» Work required: What to return is the tail of the data, from the line that contains "在这本书中我们遵循把两种运算" down to the last line, copied exactly.

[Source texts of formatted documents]
◇ ◇ ◇ ◇ ◇ ◇ ◇

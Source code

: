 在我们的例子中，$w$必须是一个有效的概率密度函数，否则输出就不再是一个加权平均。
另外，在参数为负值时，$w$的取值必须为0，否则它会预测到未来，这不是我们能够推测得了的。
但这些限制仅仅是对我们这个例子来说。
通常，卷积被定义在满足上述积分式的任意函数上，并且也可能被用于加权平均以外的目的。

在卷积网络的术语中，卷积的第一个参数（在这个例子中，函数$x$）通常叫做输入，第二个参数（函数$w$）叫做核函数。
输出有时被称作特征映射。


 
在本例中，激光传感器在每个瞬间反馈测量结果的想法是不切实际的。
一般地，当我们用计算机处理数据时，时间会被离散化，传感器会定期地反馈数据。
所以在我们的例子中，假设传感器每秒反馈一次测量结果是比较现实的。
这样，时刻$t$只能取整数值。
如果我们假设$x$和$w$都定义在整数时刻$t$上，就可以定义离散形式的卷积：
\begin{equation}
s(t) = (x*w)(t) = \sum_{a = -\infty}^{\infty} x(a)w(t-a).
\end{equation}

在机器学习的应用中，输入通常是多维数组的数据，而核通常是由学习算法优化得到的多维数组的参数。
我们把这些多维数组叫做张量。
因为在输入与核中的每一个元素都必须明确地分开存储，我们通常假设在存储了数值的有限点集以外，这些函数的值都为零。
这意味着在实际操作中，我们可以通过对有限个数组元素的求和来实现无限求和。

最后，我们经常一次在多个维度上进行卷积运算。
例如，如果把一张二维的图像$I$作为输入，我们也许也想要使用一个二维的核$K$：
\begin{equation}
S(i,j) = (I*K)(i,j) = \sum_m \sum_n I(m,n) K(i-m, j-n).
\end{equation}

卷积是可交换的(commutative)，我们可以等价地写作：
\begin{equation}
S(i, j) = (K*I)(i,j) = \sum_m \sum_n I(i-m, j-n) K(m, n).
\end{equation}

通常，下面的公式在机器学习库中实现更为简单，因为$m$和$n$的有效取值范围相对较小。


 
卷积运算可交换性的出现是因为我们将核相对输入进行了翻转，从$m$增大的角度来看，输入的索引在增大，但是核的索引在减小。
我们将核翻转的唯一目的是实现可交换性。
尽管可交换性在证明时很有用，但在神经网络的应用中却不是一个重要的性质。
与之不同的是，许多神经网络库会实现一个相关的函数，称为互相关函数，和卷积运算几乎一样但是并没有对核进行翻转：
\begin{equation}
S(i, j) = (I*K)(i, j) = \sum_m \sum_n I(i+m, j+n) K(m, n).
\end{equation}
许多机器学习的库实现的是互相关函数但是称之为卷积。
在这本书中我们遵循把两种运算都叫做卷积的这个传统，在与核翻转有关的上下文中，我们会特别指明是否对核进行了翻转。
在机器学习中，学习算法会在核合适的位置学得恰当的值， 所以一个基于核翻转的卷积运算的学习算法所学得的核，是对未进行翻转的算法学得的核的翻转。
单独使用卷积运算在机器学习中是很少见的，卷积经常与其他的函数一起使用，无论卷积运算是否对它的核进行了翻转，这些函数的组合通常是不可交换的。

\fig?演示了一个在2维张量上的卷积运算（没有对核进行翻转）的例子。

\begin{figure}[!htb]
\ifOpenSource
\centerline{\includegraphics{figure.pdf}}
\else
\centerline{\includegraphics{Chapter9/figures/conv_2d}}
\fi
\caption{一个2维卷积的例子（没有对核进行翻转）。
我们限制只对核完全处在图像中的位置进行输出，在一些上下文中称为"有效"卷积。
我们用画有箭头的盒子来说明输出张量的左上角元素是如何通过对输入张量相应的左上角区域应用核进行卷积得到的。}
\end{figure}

◇ ◇ ◇ ◇ ◇ ◇ ◇

» Written solution:
在这本书中我们遵循把两种运算都叫做卷积的这个传统，在与核翻转有关的上下文中，我们会特别指明是否对核进行了翻转。
在机器学习中，学习算法会在核合适的位置学得恰当的值， 所以一个基于核翻转的卷积运算的学习算法所学得的核，是对未进行翻转的算法学得的核的翻转。
单独使用卷积运算在机器学习中是很少见的，卷积经常与其他的函数一起使用，无论卷积运算是否对它的核进行了翻转，这些函数的组合通常是不可交换的。

\fig?演示了一个在2维张量上的卷积运算（没有对核进行翻转）的例子。

\begin{figure}[!htb]
\ifOpenSource
\centerline{\includegraphics{figure.pdf}}
\else
\centerline{\includegraphics{Chapter9/figures/conv_2d}}
\fi
\caption{一个2维卷积的例子（没有对核进行翻转）。
我们限制只对核完全处在图像中的位置进行输出，在一些上下文中称为"有效"卷积。
我们用画有箭头的盒子来说明输出张量的左上角元素是如何通过对输入张量相应的左上角区域应用核进行卷积得到的。}
\end{figure}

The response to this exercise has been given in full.